Crabbing in Willapa Bay and south of Point Chehalis reopens
WDFW – Crabbing in Willapa Bay and south of Point Chehalis is back open after sampling indicated a drop in marine toxins.
The WDFW says that effective immediately, recreational Dungeness crab fisheries on the Washington coast from areas south of Point Chehalis will reopen to crab fishing, including Willapa Bay.
Inside the Columbia River, inside Grays Harbor, and coastal areas north to Cape Flattery also remain open for crabbing.
The WDFW says fishery managers are able to reopen these areas after testing showed domoic acid levels in crab met standards for safe consumption.
“We are hoping that the drop in marine toxin levels holds, and our recreational fishers will have plenty of opportunity to put some crabs in pots,” said Dan Ayres, WDFW coastal shellfish manager.
Recreational crab fishing has been closed over recent months in many areas due to marine toxins. Domoic acid, a natural toxin produced by certain types of marine algae, can be harmful and even fatal if consumed in sufficient quantities. Cooking or freezing does not destroy domoic acid in shellfish.
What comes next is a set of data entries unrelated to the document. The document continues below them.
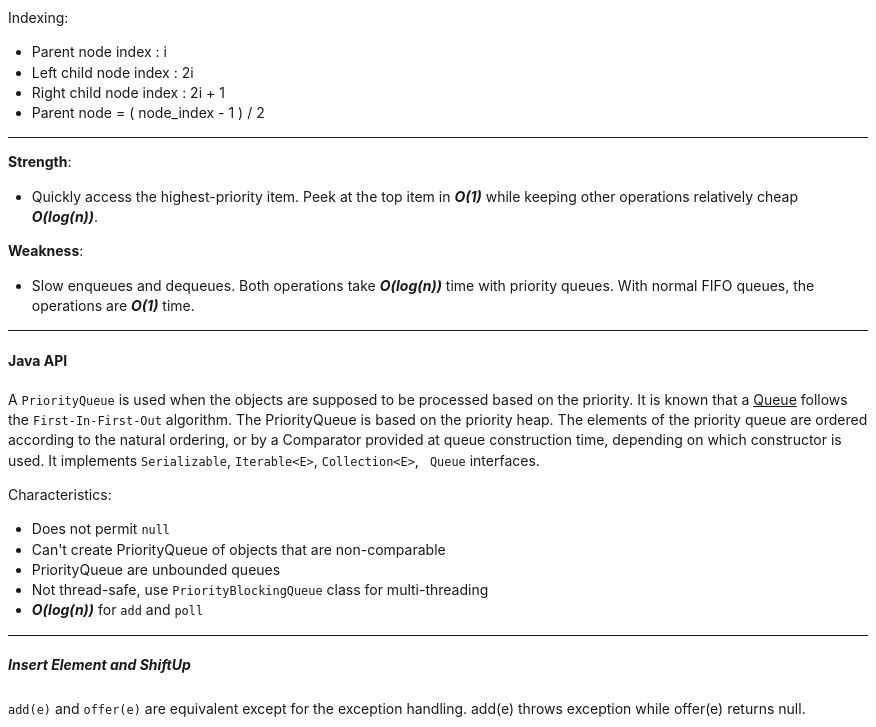 Indexing:

- Parent node index : i
- Left child node index : 2i
- Right child node index : 2i + 1
- Parent node = ( node_index - 1 )  / 2 

---

**Strength**:

- Quickly access the highest-priority item. Peek at the top item in ***O(1)*** while keeping other operations relatively cheap ***O(log(n))***.

**Weakness**:

- Slow enqueues and dequeues. Both operations take ***O(log(n))*** time with priority queues. With normal FIFO queues, the operations are ***O(1)*** time.

---

#### Java API

A `PriorityQueue` is used when the objects are supposed to be processed based on the priority. It is known that a [Queue](https://www.geeksforgeeks.org/queue-interface-java/) follows the `First-In-First-Out` algorithm. The PriorityQueue is based on the priority heap. The elements of the priority queue are ordered according to the natural ordering, or by a Comparator provided at queue construction time, depending on which constructor is used. It implements `Serializable`, `Iterable<E>`, `Collection<E>`,  ` Queue` interfaces.

Characteristics:

- Does not permit `null`
- Can't create PriorityQueue of objects that are non-comparable
- PriorityQueue are unbounded queues
- Not thread-safe, use `PriorityBlockingQueue` class for multi-threading
- ***O(log(n))*** for `add` and `poll`

---

##### Insert Element and ShiftUp

`add(e)` and `offer(e)` are equivalent except for the exception handling. add(e) throws exception while offer(e) returns null.

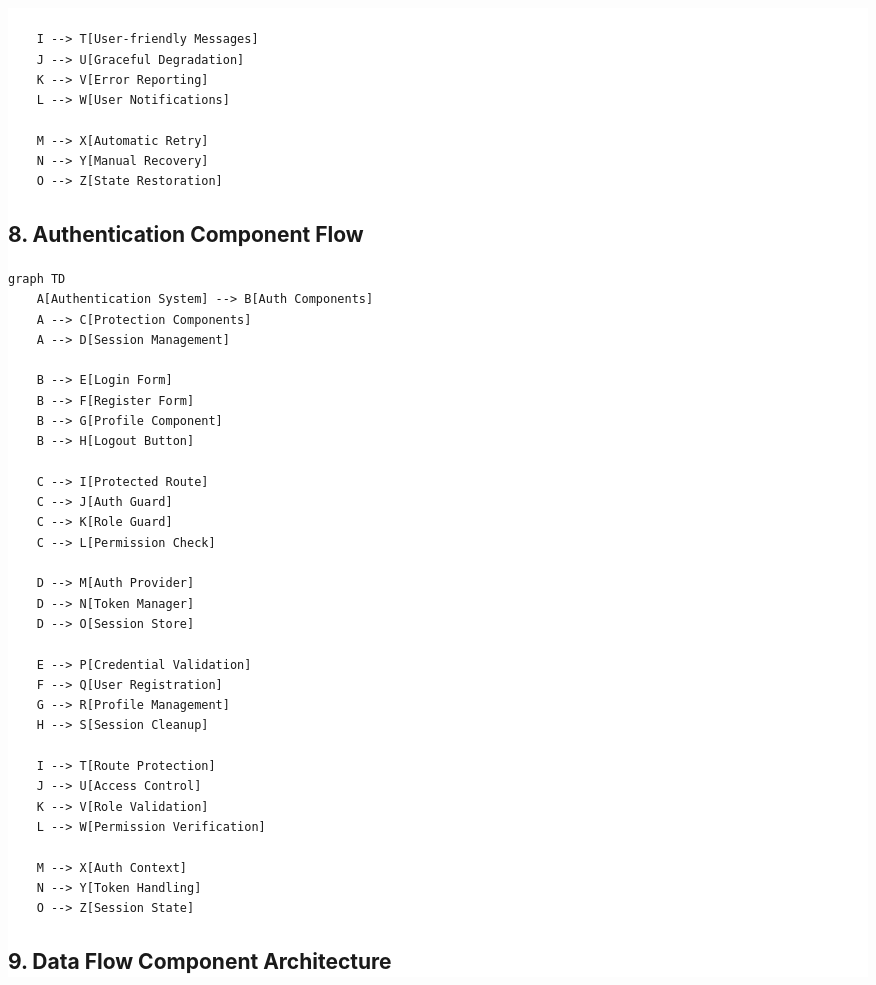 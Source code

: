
 ```mermaid
    
    I --> T[User-friendly Messages]
    J --> U[Graceful Degradation]
    K --> V[Error Reporting]
    L --> W[User Notifications]
    
    M --> X[Automatic Retry]
    N --> Y[Manual Recovery]
    O --> Z[State Restoration]
```

## 8. Authentication Component Flow

```mermaid
graph TD
    A[Authentication System] --> B[Auth Components]
    A --> C[Protection Components]
    A --> D[Session Management]
    
    B --> E[Login Form]
    B --> F[Register Form]
    B --> G[Profile Component]
    B --> H[Logout Button]
    
    C --> I[Protected Route]
    C --> J[Auth Guard]
    C --> K[Role Guard]
    C --> L[Permission Check]
    
    D --> M[Auth Provider]
    D --> N[Token Manager]
    D --> O[Session Store]
    
    E --> P[Credential Validation]
    F --> Q[User Registration]
    G --> R[Profile Management]
    H --> S[Session Cleanup]
    
    I --> T[Route Protection]
    J --> U[Access Control]
    K --> V[Role Validation]
    L --> W[Permission Verification]
    
    M --> X[Auth Context]
    N --> Y[Token Handling]
    O --> Z[Session State]
```

## 9. Data Flow Component Architecture

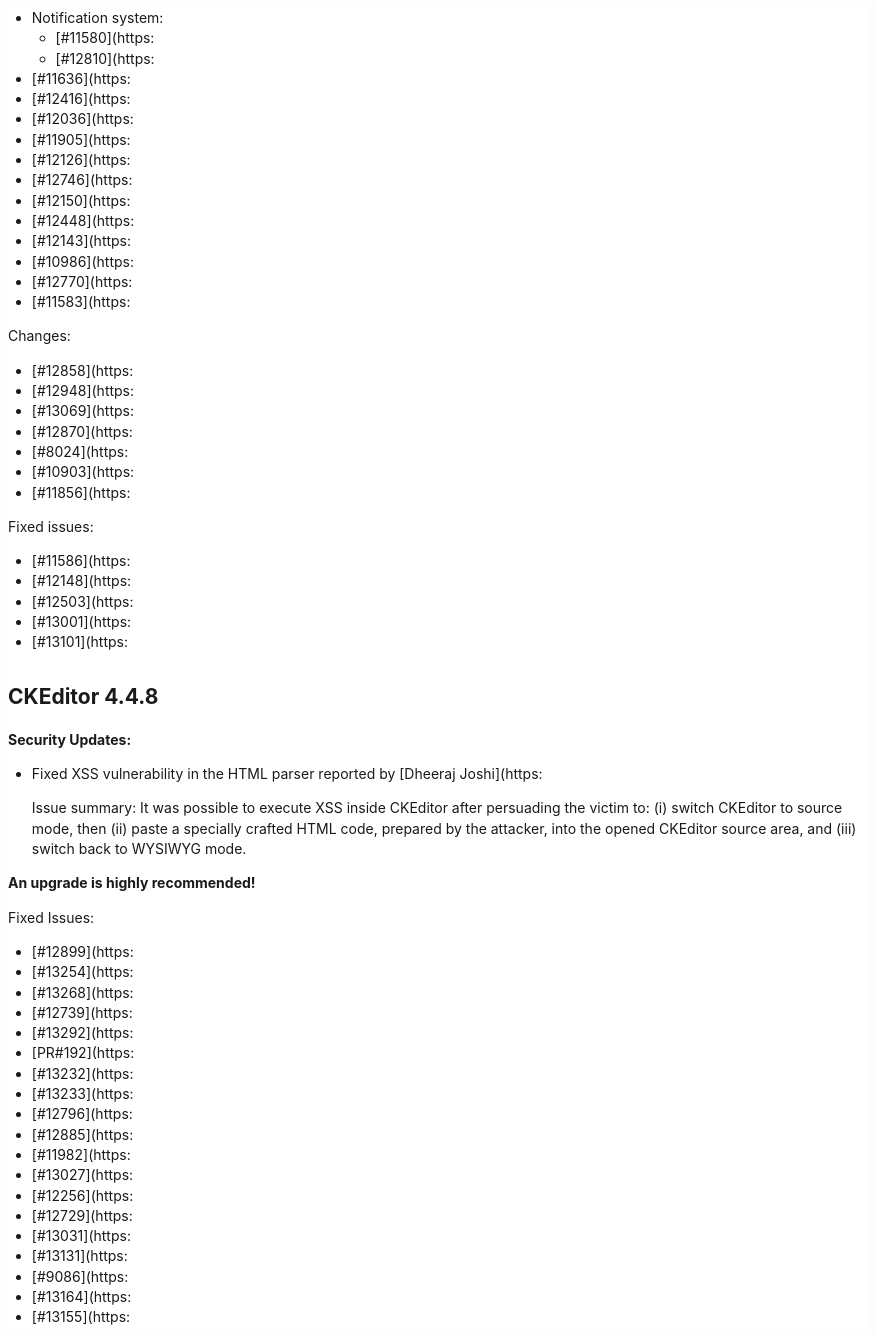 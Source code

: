 * Notification system:
  * [#11580](https:
  * [#12810](https:
* [#11636](https:
* [#12416](https:
* [#12036](https:
* [#11905](https:
* [#12126](https:
* [#12746](https:
* [#12150](https:
* [#12448](https:
* [#12143](https:
* [#10986](https:
* [#12770](https:
* [#11583](https:

Changes:

* [#12858](https:
* [#12948](https:
* [#13069](https:
* [#12870](https:
* [#8024](https:
* [#10903](https:
* [#11856](https:

Fixed issues:

* [#11586](https:
* [#12148](https:
* [#12503](https:
* [#13001](https:
* [#13101](https:

## CKEditor 4.4.8

**Security Updates:**

* Fixed XSS vulnerability in the HTML parser reported by [Dheeraj Joshi](https:

	Issue summary: It was possible to execute XSS inside CKEditor after persuading the victim to: (i) switch CKEditor to source mode, then (ii) paste a specially crafted HTML code, prepared by the attacker, into the opened CKEditor source area, and (iii) switch back to WYSIWYG mode.

**An upgrade is highly recommended!**

Fixed Issues:

* [#12899](https:
* [#13254](https:
* [#13268](https:
* [#12739](https:
* [#13292](https:
* [PR#192](https:
* [#13232](https:
* [#13233](https:
* [#12796](https:
* [#12885](https:
* [#11982](https:
* [#13027](https:
* [#12256](https:
* [#12729](https:
* [#13031](https:
* [#13131](https:
* [#9086](https:
* [#13164](https:
* [#13155](https:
“WDFW, working closely with the Department of Health, will continue marine toxin sampling in all marine areas,” said Ayres.
Crabbing in marine areas east of the Tatoosh-Bonilla line; including that portion of MA 4 (Neah Bay) and all of MAs 5-13 in Puget Sound remain closed. At this time, razor clam digs throughout Washington also remain closed.
Harvesters can find up-to-date information on seasons and shellfish safety information on the Washington Shellfish Safety Map webpage. More information about domoic acid can be found on WDFW’s domoic acid webpage.
The Washington Department of Fish and Wildlife works to preserve, protect and perpetuate fish, wildlife and ecosystems while providing sustainable fish, wildlife, and recreational and commercial opportunities.